1.3.4.9.12 Match Transformation: Last N Characters

The Last N Characters transformation allows matching to ignore the beginning part of values when performing comparisons, by stripping the values to a number (N) of characters as read from the right of the value.

It is also useful when you want to cluster using the last few characters of an identifier as the cluster key.

Use the Last N Characters transformation when you are matching on an identifier where the beginning of the value might be 'noise'. This is often used in a secondary match rule, using an exact match comparison (see Comparison: Exact String Match), to find possible matches where the key part of the identifier (at the end of the value) is the same, but where the remaining parts are very different, and therefore hard to find using other comparisons. For example, when matching on a telephone number identifier, the beginning of the String may be in different formats (such as +44(0)1223, 01223, 1223 etc.) but the last five digits should identify the telephone number to a good degree of accuracy. Matching using only these characters may be useful in identifying matching records.

The following table describes the configuration options:

Configuration Description

Options

Specify the following options:

  • Number of characters: the number of characters (counted from the right) that you want to keep and use when transforming values for an identifier. Type: Integer. Default value: 1.

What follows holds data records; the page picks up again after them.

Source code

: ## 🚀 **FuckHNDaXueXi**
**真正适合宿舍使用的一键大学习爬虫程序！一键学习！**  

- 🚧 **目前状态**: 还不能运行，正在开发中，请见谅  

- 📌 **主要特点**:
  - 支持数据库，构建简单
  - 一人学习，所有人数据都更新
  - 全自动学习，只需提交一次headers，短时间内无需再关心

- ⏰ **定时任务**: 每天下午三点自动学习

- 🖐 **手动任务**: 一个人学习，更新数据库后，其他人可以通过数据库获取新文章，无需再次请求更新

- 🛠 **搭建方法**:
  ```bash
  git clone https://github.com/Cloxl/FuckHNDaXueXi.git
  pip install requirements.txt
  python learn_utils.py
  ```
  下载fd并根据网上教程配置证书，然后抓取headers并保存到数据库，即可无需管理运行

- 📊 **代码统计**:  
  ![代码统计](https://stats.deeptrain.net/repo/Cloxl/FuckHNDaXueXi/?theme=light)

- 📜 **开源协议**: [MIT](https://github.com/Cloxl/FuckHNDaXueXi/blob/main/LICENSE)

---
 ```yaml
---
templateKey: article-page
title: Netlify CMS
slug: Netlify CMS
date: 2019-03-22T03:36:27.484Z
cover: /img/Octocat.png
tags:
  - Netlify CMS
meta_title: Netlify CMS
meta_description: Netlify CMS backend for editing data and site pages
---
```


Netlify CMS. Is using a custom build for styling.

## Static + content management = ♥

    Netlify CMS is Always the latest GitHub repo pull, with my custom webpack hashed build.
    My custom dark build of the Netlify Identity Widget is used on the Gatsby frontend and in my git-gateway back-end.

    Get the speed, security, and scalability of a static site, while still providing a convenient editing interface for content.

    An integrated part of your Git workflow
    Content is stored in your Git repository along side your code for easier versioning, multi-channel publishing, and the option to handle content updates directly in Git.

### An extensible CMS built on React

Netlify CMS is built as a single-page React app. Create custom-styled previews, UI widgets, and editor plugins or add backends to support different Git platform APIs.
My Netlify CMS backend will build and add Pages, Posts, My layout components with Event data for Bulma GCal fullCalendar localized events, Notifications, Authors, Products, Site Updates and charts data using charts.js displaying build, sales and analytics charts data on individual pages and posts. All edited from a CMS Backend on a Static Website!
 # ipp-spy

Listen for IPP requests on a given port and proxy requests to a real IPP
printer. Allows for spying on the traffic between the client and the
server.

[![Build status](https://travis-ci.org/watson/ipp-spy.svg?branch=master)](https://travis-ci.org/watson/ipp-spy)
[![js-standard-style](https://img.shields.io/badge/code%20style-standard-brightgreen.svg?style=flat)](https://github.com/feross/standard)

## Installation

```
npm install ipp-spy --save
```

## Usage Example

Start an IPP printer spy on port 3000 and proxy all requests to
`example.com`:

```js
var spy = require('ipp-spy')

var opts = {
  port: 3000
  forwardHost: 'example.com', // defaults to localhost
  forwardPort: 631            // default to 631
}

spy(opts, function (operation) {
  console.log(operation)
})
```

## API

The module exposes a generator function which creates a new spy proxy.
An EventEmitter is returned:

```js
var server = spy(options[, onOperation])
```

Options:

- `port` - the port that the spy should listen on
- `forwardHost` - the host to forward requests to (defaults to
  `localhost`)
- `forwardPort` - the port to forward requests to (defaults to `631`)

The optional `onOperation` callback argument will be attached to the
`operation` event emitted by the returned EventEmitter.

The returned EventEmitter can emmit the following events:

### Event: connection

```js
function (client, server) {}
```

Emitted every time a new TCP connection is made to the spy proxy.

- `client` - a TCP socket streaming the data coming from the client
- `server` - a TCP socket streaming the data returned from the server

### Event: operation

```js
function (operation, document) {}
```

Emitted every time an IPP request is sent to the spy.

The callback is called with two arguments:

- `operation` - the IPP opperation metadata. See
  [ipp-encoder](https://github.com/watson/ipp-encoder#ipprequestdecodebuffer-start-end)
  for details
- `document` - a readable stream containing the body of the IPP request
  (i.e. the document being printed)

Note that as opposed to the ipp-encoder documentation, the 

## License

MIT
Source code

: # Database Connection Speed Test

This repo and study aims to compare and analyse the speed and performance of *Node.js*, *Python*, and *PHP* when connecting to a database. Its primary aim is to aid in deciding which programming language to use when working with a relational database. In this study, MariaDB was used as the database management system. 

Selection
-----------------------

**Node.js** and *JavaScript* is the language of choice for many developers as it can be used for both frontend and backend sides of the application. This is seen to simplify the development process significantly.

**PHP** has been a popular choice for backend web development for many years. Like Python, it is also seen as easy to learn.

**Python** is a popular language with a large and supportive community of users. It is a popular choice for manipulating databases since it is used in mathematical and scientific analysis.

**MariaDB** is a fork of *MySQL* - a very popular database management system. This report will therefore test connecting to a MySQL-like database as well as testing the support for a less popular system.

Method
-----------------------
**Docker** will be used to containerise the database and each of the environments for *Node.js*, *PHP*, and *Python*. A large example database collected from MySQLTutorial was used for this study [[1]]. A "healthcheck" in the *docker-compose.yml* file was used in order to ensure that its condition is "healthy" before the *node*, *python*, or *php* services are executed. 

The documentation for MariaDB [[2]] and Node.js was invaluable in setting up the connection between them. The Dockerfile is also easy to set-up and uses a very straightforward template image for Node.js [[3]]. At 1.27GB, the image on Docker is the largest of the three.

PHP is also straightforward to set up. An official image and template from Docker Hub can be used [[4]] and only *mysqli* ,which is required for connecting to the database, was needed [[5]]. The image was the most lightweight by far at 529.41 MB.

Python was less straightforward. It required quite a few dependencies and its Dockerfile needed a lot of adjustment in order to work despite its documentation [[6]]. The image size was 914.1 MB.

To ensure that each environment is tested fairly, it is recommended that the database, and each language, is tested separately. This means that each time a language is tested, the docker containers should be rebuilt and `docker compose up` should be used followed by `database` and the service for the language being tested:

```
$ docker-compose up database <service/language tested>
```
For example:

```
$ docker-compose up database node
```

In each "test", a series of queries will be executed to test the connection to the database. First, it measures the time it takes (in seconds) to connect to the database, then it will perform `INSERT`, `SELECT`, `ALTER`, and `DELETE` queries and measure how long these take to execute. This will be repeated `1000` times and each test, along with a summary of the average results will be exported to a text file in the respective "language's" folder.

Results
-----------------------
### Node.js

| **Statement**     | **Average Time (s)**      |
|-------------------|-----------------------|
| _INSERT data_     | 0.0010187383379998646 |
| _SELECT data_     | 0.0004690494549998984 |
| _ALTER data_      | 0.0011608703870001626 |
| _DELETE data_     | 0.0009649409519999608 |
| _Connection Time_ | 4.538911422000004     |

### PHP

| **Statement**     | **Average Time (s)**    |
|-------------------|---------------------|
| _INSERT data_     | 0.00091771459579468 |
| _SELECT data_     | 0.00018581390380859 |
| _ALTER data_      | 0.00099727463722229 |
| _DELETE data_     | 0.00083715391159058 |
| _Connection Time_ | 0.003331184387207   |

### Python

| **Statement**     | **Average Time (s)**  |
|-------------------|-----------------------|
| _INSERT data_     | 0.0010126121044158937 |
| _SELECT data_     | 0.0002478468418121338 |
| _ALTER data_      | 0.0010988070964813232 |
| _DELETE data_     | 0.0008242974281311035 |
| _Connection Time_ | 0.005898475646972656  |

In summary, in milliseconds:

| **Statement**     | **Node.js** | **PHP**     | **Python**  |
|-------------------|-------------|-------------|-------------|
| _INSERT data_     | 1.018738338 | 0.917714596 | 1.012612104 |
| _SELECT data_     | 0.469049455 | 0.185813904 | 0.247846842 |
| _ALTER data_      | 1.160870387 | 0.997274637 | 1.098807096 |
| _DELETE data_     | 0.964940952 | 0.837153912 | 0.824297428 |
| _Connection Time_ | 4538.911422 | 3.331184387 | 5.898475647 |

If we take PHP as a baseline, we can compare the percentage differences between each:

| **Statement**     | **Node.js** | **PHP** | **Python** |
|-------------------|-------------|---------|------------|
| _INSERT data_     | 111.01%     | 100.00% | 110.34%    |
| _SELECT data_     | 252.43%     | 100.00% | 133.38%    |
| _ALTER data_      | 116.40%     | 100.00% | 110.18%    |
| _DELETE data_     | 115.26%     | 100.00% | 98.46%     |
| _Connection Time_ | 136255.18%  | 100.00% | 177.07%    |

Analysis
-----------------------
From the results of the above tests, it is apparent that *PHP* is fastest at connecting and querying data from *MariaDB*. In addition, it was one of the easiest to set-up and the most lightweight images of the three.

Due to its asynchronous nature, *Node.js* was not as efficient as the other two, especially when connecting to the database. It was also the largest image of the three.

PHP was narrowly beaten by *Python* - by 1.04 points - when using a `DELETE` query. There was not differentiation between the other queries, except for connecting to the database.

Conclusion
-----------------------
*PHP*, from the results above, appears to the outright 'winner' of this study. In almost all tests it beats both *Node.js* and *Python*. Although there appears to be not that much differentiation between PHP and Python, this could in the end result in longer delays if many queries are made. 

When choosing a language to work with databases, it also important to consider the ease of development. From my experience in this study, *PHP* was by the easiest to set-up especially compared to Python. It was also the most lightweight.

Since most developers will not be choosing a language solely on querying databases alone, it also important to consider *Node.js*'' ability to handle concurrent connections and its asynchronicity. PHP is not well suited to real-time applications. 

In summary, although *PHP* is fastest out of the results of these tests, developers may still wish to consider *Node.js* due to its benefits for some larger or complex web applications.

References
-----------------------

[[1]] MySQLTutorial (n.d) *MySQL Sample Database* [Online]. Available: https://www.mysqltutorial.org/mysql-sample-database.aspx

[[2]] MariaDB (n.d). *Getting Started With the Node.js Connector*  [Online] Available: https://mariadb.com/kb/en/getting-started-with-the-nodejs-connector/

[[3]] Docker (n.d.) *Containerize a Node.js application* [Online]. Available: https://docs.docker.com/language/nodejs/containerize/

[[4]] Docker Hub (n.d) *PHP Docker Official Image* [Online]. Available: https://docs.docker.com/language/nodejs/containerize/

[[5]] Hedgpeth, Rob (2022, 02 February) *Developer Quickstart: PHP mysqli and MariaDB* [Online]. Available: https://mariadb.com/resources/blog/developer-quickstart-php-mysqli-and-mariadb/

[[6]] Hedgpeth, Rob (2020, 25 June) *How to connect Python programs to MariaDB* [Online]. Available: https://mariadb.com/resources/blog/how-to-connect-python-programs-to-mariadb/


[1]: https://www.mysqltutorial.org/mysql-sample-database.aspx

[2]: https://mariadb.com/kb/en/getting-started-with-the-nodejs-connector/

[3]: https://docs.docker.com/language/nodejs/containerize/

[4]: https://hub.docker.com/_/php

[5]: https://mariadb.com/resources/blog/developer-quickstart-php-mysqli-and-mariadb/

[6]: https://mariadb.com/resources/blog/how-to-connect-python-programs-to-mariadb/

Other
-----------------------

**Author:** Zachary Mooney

  • Characters to ignore: an optional number of characters (counted from the right of the value) that will be skipped before counting a number of characters to keep in the transformed value. This allows you to skip over common suffixes before transforming values. Type: Integer. Default value: 0.

Note:

Whitespace characters such as spaces and carriage returns are counted as characters like any others, if they exist in the values. You may want to use a Trim Whitespace transformation before using this transformation, in order to ensure that you are selecting data characters.

Example configuration

In this example, the Last N Characters transformation is used to match the last five digits of a telephone number identifier.

Number of characters: 5

Characters to ignore: 0

Example transformations

The following table shows examples of transformations using the above configuration:

Table 1-84 Example Transformations for Last N Characters

Value Transformed Value

01223 321430

21430

+44(0)1223 321430

21430

07775 571260

71260

(Mobile) +44 (0) 7775 71260

71260